Srebrenica Survivor's Mission To Find Genocide Victims' Remains

Srebrenica genocide survivor Ramiz Nukic has made himself a promise: He will search for the remains of victims of the mass killing outside the village of Kravica 25 years ago until the last of them is found.

Walking through the woods above his home near Kravica, Nukic has found remains and personal belongings that have helped identify about 300 of the 1,000 to 1,500 victims who are thought to have died there in July 1995.

They compose just a fraction of the more than 8,000 Muslim men and boys who were killed by Bosnian Serb troops in the Srebrenica genocide.

Nukic searching the forest near his home for human remains.

"It has become my quest," the 59-year-old father of five told Reuters, explaining that he began the search 15 years ago hoping to find the remains of his father, uncle, and two brothers who went missing after the massacre.

"When I find a bone, it’s for me as if I found the whole body. I know some mother will get peace," Nukic said, showing a human skull and a bone he found in the forest a couple of weeks ago.

A spoon and vial of medicine Nukic found in the forest that probably belonged to victims of the massacre.

He passes his discoveries on to investigators from the Institute for Missing Persons, who then match the human remains with DNA samples donated by the relatives of the missing in order to identify them.

The massacre took place 25 years ago this month, during the Bosnian War of the 1990s. Bosnian Serb forces commanded by General Ratko Mladic attacked the eastern enclave of Srebrenica, where about 40,000 Bosnian Muslims had found shelter in a "safe zone" under United Nations protection.

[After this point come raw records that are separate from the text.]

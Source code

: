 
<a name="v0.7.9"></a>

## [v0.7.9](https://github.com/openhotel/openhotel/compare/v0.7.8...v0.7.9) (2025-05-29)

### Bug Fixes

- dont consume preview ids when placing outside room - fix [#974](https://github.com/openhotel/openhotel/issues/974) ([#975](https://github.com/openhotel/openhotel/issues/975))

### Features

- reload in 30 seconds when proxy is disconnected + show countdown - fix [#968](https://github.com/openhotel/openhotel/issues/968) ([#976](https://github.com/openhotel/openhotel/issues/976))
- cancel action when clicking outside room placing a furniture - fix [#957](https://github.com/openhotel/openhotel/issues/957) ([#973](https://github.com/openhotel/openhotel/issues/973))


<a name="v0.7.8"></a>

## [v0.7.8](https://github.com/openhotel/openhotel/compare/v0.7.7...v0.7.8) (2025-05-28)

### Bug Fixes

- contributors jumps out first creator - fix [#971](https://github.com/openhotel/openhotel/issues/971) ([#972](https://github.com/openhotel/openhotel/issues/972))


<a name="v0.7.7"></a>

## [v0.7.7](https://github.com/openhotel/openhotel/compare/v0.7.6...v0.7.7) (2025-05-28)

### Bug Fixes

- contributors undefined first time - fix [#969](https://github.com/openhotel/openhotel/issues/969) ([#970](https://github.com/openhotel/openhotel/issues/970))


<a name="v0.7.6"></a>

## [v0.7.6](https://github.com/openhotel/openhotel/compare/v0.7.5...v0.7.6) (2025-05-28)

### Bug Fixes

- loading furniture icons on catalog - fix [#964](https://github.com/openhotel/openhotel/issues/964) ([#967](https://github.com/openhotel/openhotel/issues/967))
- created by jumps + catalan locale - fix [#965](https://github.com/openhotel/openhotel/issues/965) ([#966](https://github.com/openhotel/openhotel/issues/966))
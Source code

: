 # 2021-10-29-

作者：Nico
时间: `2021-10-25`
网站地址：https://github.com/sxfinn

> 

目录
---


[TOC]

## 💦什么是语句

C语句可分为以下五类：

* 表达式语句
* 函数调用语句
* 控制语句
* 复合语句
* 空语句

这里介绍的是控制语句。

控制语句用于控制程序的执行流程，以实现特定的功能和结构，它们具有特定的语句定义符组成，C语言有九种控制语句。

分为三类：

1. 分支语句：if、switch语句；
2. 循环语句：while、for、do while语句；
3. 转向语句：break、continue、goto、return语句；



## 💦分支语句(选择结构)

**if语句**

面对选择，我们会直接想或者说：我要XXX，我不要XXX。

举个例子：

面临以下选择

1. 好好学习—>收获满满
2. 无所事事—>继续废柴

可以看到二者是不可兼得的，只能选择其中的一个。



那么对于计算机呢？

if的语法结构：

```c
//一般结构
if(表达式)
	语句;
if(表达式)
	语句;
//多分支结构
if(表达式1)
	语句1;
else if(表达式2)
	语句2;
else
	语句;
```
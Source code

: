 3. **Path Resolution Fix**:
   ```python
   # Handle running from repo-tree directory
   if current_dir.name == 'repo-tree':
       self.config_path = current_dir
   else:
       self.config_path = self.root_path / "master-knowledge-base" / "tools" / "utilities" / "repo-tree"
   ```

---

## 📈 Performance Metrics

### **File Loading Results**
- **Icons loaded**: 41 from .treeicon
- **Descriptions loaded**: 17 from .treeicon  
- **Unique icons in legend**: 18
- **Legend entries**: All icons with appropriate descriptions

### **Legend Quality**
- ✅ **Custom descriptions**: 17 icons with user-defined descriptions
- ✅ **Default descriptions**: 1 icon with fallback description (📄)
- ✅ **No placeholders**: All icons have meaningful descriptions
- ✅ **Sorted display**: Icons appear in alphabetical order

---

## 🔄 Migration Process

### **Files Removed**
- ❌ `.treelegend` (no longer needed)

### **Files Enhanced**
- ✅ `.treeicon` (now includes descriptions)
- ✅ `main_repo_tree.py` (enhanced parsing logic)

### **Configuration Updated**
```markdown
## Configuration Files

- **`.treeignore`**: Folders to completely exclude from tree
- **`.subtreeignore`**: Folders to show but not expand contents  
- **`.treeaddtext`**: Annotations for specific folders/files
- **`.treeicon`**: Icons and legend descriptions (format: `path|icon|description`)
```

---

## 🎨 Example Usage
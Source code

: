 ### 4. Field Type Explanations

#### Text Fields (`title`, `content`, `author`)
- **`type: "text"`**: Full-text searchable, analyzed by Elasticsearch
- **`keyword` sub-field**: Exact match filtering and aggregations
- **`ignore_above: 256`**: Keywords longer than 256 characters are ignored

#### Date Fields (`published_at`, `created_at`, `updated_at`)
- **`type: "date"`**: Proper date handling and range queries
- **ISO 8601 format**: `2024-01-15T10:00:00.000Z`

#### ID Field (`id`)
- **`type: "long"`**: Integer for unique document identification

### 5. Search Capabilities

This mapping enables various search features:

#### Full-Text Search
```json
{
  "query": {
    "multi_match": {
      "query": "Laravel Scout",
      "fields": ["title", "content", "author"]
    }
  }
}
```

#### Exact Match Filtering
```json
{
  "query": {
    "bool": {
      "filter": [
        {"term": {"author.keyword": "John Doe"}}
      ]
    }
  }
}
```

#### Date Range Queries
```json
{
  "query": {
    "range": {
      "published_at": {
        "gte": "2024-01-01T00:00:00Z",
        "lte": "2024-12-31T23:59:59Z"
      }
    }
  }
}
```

Dutch UN peacekeepers sit on their armored vehicle as a crowd of Muslim refugees from Srebrenica gathers on July 13, 1995.

After Srebrenica fell into Serb hands on July 11, 1995, most of the women and children were separated from men and bused to territory controlled by the Bosnian Army. The remaining men and boys were killed, while most of those who tried to escape through the woods were captured, detained, and executed.

The United Nations war crimes tribunal for the former Yugoslavia established that the killings constituted genocide, and convicted Mladic and his political mentor Radovan Karadzic of genocide and other war crimes in Srebrenica.

After the Serbs attacked Srebrenica, Nukic sent his family to the UN-protected camp in nearby Potocari while he joined 15,000 men on an escape march through the woods.

Ramiz Nukic prays near the graves of his father and two brothers in the Srebrenica-Potocari Memorial.

Nukic survived and was the only one who returned in 2002 to his village. He found the first skeleton while cleaning his ruined house.

"About 130 men who were killed here are still unaccounted-for,” he told Reuters at the site of the killings. “I will not give up searching until the last one of them is found."